REVIEWED BY TONY BAER:

   

JONATHAN LATIMER – Headed for a Hearse. Bill Crame #2. Doubleday Crime Club, hardcover, 1935. Sun Dial Press, hardcover, 1937, as The Westland Case [photoplay edition]; Gregg Press, hardcover, 1980 [introduction by William L. DeAndrea]. Paperback reprints: Mercury Mystery #38, 1940s, abridged [digest-sized]; Century #136, 1950; Jonathan Press Mystery J-84, 1950s, abridged [digest-sized]; Dell #D196 [Dell Great Mystery Library #6], 1957, abridged; Macfadden, 1964; IPL, 1990. American Mystery Classics, softcover, 2022. <B>Filmed</B>as The Westland Case,  Universal, 1937, with  Preston Foster  as Bill Crane, Carol Hughes, Barbara Pepper, Frank Jenks as Doc Williams), Astrid Allwyn, George Meeker, Theodore von Eltz. Director: Christy Cabanne. Screenwriter: Robertson White.

   I’ve now read all five of the Bill Crane novels, albeit completely out of order. I’m pretty confident in saying that this one, Crane’s second outing, is clearly the best of them. It may even be the best medium boiled detective novel ever  — at least that I’ve encountered.

   It’s got everything and it’s tightly plotted in a manner I had no idea Latimer, at least in his Crane books, was capable of.

   It starts out with a Chicago death row inmate, Westland, scheduled to get the chair in six days for killing his wife.

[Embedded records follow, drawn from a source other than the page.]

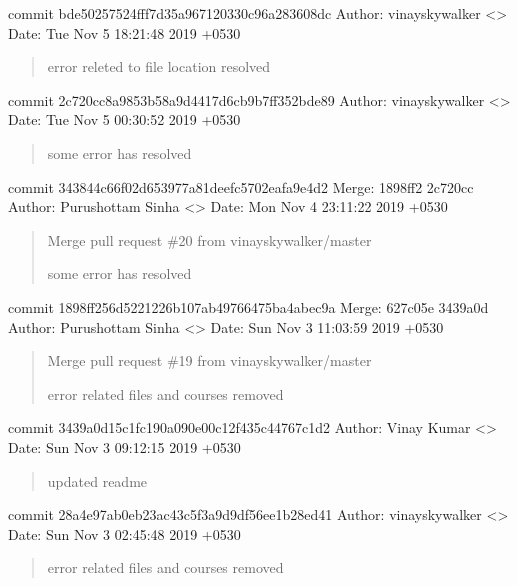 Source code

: \documentclass[letterpaper,10pt,english]{sphinxmanual}
\begin{document}
commit bde50257524fff7d35a967120330c96a283608dc
Author: vinayskywalker \textless{}\textgreater{}
Date:   Tue Nov 5 18:21:48 2019 +0530
\begin{quote}

error releted to file location resolved
\end{quote}

commit 2c720cc8a9853b58a9d4417d6cb9b7ff352bde89
Author: vinayskywalker \textless{}\textgreater{}
Date:   Tue Nov 5 00:30:52 2019 +0530
\begin{quote}

some error has resolved
\end{quote}

commit 343844c66f02d653977a81deefc5702eafa9e4d2
Merge: 1898ff2 2c720cc
Author: Purushottam Sinha \textless{}\textgreater{}
Date:   Mon Nov 4 23:11:22 2019 +0530
\begin{quote}

Merge pull request \#20 from vinayskywalker/master

some error has resolved
\end{quote}

commit 1898ff256d5221226b107ab49766475ba4abec9a
Merge: 627c05e 3439a0d
Author: Purushottam Sinha \textless{}\textgreater{}
Date:   Sun Nov 3 11:03:59 2019 +0530
\begin{quote}

Merge pull request \#19 from vinayskywalker/master

error related files and courses removed
\end{quote}

commit 3439a0d15c1fc190a090e00c12f435c44767c1d2
Author: Vinay Kumar \textless{}\textgreater{}
Date:   Sun Nov 3 09:12:15 2019 +0530
\begin{quote}

updated readme
\end{quote}

commit 28a4e97ab0eb23ac43c5f3a9d9df56ee1b28ed41
Author: vinayskywalker \textless{}\textgreater{}
Date:   Sun Nov 3 02:45:48 2019 +0530
\begin{quote}

error related files and courses removed
\end{quote}
\end{document}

   The murder victim was found in a locked room, her keys next to her, and Westland the only other one with keys. There’s no other plausible entrance than the locked door. She was shot with a service era Webley, a rare gun one of which is owned by Westland. But it’s been missing since the murder. He was convicted on circumstantial evidence. But the electricity in the chair doesn’t care.

   So Crane gets called in. And he tries really hard to keep it together thru the first half of the novel. But the fun really starts begin when his dipsomania kicks in. Drunk to the point of near incoherence on a combo of bourbon, absinthe and gin, three days prior to electrocution, he’s finally in fine form. He’s hilarious (‘she’s no mercenary — she belongs to a much older profession than that’), and booze is to Crane’s wiles what spinach is to Popeye’s biceps.

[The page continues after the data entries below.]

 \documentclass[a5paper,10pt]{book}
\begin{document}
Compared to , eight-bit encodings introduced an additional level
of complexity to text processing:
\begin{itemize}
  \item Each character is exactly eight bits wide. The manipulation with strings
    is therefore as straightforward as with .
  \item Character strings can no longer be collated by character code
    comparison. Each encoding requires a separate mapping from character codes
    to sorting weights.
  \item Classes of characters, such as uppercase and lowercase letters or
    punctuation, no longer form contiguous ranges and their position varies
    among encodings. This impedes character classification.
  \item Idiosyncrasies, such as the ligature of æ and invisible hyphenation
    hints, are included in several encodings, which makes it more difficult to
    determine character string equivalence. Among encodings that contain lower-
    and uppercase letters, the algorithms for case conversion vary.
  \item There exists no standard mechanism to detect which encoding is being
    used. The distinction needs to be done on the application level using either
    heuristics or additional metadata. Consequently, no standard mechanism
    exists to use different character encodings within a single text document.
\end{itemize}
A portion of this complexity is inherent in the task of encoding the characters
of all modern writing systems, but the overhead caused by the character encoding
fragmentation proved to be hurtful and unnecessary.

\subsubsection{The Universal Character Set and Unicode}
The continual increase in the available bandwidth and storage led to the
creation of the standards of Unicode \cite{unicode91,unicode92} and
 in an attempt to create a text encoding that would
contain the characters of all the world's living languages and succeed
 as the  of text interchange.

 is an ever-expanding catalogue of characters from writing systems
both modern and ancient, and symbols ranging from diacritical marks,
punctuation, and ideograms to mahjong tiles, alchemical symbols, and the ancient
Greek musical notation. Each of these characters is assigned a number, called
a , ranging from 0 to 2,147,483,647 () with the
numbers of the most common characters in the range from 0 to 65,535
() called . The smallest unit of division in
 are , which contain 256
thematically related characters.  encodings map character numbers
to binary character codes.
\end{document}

   Crane starts methodically, but even (and especially) in his drunken inspiration, he dances circles around the cops and criminals alike. He really is, as is his wont to bray, a ‘great detective’.

   He picks the lock to the locked room mystery, and in the nick of time.

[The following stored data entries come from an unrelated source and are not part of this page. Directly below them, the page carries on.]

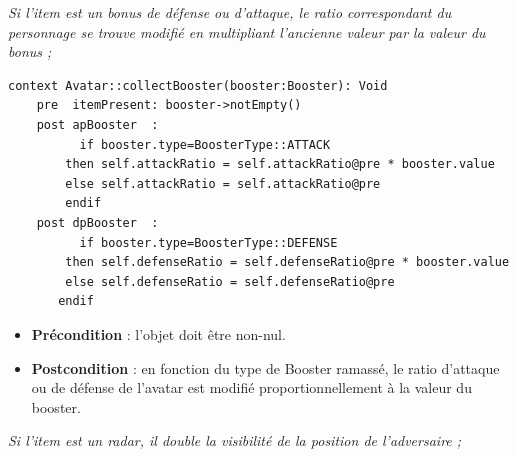 \documentclass[oneside,a4paper]{book}
\begin{document}
\begin{itemize}
\begin{minipage}{\linewidth}
    \item \textit{Si l'item est un bonus de défense ou d'attaque, le ratio correspondant du personnage se trouve modifié en multipliant l'ancienne valeur par la valeur du bonus ;}

\begin{minipage}{\linewidth}
    \begin{lstlisting}
context Avatar::collectBooster(booster:Booster): Void
    pre  itemPresent: booster->notEmpty()
    post apBooster  : 
          if booster.type=BoosterType::ATTACK
        then self.attackRatio = self.attackRatio@pre * booster.value
        else self.attackRatio = self.attackRatio@pre
        endif
    post dpBooster  : 
          if booster.type=BoosterType::DEFENSE
        then self.defenseRatio = self.defenseRatio@pre * booster.value
        else self.defenseRatio = self.defenseRatio@pre
       endif
    \end{lstlisting}
\end{minipage}

    \begin{itemize}
        \item \textbf{Précondition} : l'objet doit être non-nul.
        \item \textbf{Postcondition} : en fonction du type de Booster ramassé, le ratio d'attaque ou de défense de l'avatar est modifié proportionnellement à la valeur du booster.
    \end{itemize}
\end{minipage}

    \item \textit{Si l'item est un radar, il double la visibilité de la position de l'adversaire ;}
    

\end{itemize}
\end{document}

   It nicked my time too, keeping me up til 3 am last night to see what happens. Which never happens. Like Crane, I need my sleep. And when I sacrifice my precious sleep to finish a book that’s got 100 pages left — lemme tell ya: the thing is good. It’s funny, it’s tough, and it’s a real honest to goodness mystery with a detective that actually detects — not just a bull in a china shop hoping serendipity strikes. But that too.

   So, like I said, the thing’s got everything. And it’s tight. It works. It’s really good. So there you go.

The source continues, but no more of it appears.